B.K. Ray, J.
1. The petitioner is a Trade Union of Sub-Assistant Engineers employed in the Orissa State Electricity Board and is known as ' Sub-Assistant Engineers' Association, Orissa State Electricity Board' (hereinafter called the union). The Central Wage Board award for electricity undertaking was accepted by the Government of India on 30-7-70. The union thereafter served a charier of demands on the Board on 18-6-71 accompanied by a strike notice. The charter of demands with strike notice is Annexurel. The Board being a public utility service, the Conciliation Officer gave notice of conciliation to the Board and the union on 2-7-71.
2. During the conciliation proceeding the union did not press its demand Nos. (a), (c), (d), and (e) but only pressed demand No. (b) as per Annexure 1. Demand No, (b) is as follows-
(b)(i) Full and faithful implementation of the Central Wage Board recommendations as per the memorandum submitted in this Association letter No. 109 (5), dated 30-5-71.

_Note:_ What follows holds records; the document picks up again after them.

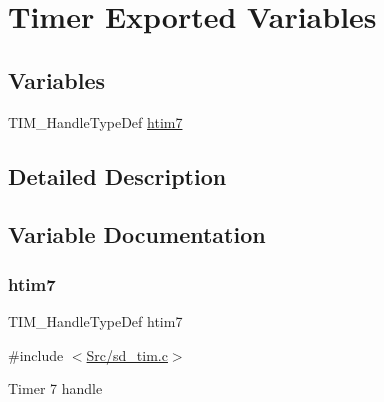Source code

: \hypertarget{group___s_d___t_i_m___exported___variables}{}\section{Timer Exported Variables}
\label{group___s_d___t_i_m___exported___variables}
\subsection*{Variables}
\begin{DoxyCompactItemize}
\item 
T\+I\+M\+\_\+\+Handle\+Type\+Def \mbox{\hyperlink{group___s_d___t_i_m___exported___variables_gabb71bf3ee68e2a051fbeec6c3ab3012d}{htim7}}
\end{DoxyCompactItemize}


\subsection{Detailed Description}


\subsection{Variable Documentation}
\mbox{\label{group___s_d___t_i_m___exported___variables_gabb71bf3ee68e2a051fbeec6c3ab3012d}} 
\subsubsection{\texorpdfstring{htim7}{htim7}}
{\footnotesize\ttfamily T\+I\+M\+\_\+\+Handle\+Type\+Def htim7}



{\ttfamily \#include $<$\mbox{\hyperlink{sd__tim_8c}{Src/sd\+\_\+tim.\+c}}$>$}

Timer 7 handle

(ii) Immediate fitment of the new pay scales as per the Central Wage Board recommendations with strict references to the proposals given by the various unions collectively through Consideration Committee and separately by individual unions. Payment of arrears of wages must be effected on or before 30-6-71 as per tripartite agreement of 3-10-70 which was subsequently extended upto 30-6-71 by the request of the Board.
On the basis of this demand it was claimed by the union in course of the conciliation proceeding that the Sub-Assistant Engineers working under the Board should be placed in the category 'Supervisory-A' as recommended by the Central Wage Board for electricity undertakings and that they should be fitted in the scale of Rs. 400-750 with immediate effect and should be paid the arrears of wages according to the said scale of pay due to them upon such fitment. It was further contended by the union before the Conciliation Officer that by settlement dated 3-10-70 (Annexure 4) the Board had agreed to implement the Central Wage Board recommendations and that even though the parties had agreed in the above settlement that the question of fitments into the new wage scale as per the Wage Board recommendations must be placed before the representatives of the parties prior to their finalisation and in the event of any differences the parties should make endeavour to reach an accord on the basis of consensus of opinion, the Board in violation of the above terms of settlement unilaterally and arbitrarily fixed the Sub-Assistant Engineers in the category Supervisory-C and in the scale of pay of Rs. 250-500. This fixation, according to the petitioner, overlooked the fact that the work of Foreman fitted to the category Supervisory-B was to be supervised by the Sub-Assistant Engineers placed in the category Supervisory-C.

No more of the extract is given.